Russia's envoy to Budapest has been summoned over negative remarks to Russian media about a 1956 anti-Soviet revolt. Hungary has been marking the 60th anniversary of the brief but bloody uprising.
Hungary said on Tuesday the comments made on Russian state TV about its 1956 revolt against Soviet communist rule were "degrading," as it summoned Moscow's ambassador to the foreign ministry.
The public broadcaster apparently described the armed rebellion as "riots," during which "thousands of former Nazis were liberated from prison."
The Russian state TV channel also insinuated that the US and Western European countries had orchestrated the uprising.
It described the revolt as the first of the "color revolutions," like Ukraine's "Orange Revolution" in 2005.
Strong words for Moscow
"In a meeting, the ministry will make it clear that we will not accept any unfavorable representation of the 1956 revolution and its heroes," said a statement carried by the state news agency MTI.
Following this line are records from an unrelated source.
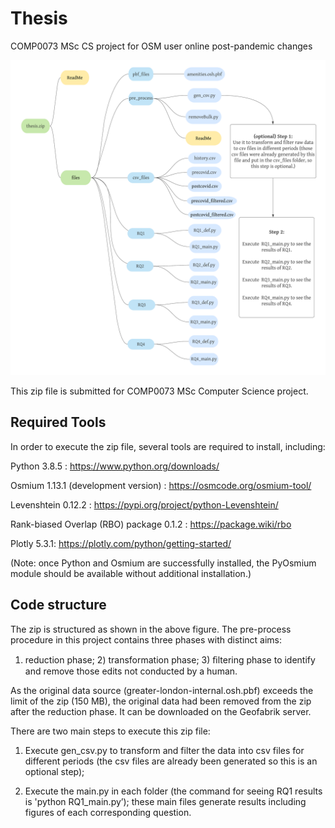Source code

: # Thesis
COMP0073 MSc CS project for OSM user online post-pandemic changes

![image](https://github.com/CSpharm/Thesis/blob/main/code_listing.png)

This zip file is submitted for COMP0073 MSc Computer Science project.

	
## Required Tools
In order to execute the zip file, several tools are required to install, including: 

Python 3.8.5 : https://www.python.org/downloads/ 

Osmium 1.13.1 (development version) : https://osmcode.org/osmium-tool/

Levenshtein 0.12.2 : https://pypi.org/project/python-Levenshtein/

Rank-biased Overlap (RBO) package 0.1.2 : https://package.wiki/rbo

Plotly 5.3.1: https://plotly.com/python/getting-started/

(Note: once Python and Osmium are successfully installed, the PyOsmium module should be available without additional installation.)

## Code structure 
The zip is structured as shown in the above figure. The pre-process procedure in this project contains three phases with distinct aims: 
1) reduction phase; 2) transformation phase; 3) ﬁltering phase to identify and remove those edits not conducted by a human. 

As the original data source (greater-london-internal.osh.pbf) exceeds the limit of the zip (150 MB), 
the original data had been removed from the zip after the reduction phase. It can be downloaded on the Geofabrik server.

There are two main steps to execute this zip file: 

1) Execute gen_csv.py to transform and filter the data into csv files for different periods 
    (the csv files are already been generated so this is an optional step);
    
2) Execute the main.py in each folder (the command for seeing RQ1 results is 'python RQ1_main.py’); 
     these main files generate results including figures of each corresponding question.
Although the Russian word for riots, "pogrom," does not carry anti-Semitic overtones, the term has negative connotations in Hungary, where hundreds of thousands of Jews were deported and killed by the Nazis.
The opposition party "Politics Can Be Different" had urged the ministry to complain to the Russian embassy.
Hungary commemorated the revolt's 60th anniversary with a large state ceremony on Sunday.
The Hungarian population rose up against Soviet Stalinist rule on October 23, 1956. The rebellion was quickly quashed by Moscow, and the country remained in the Soviet sphere of control until 1990.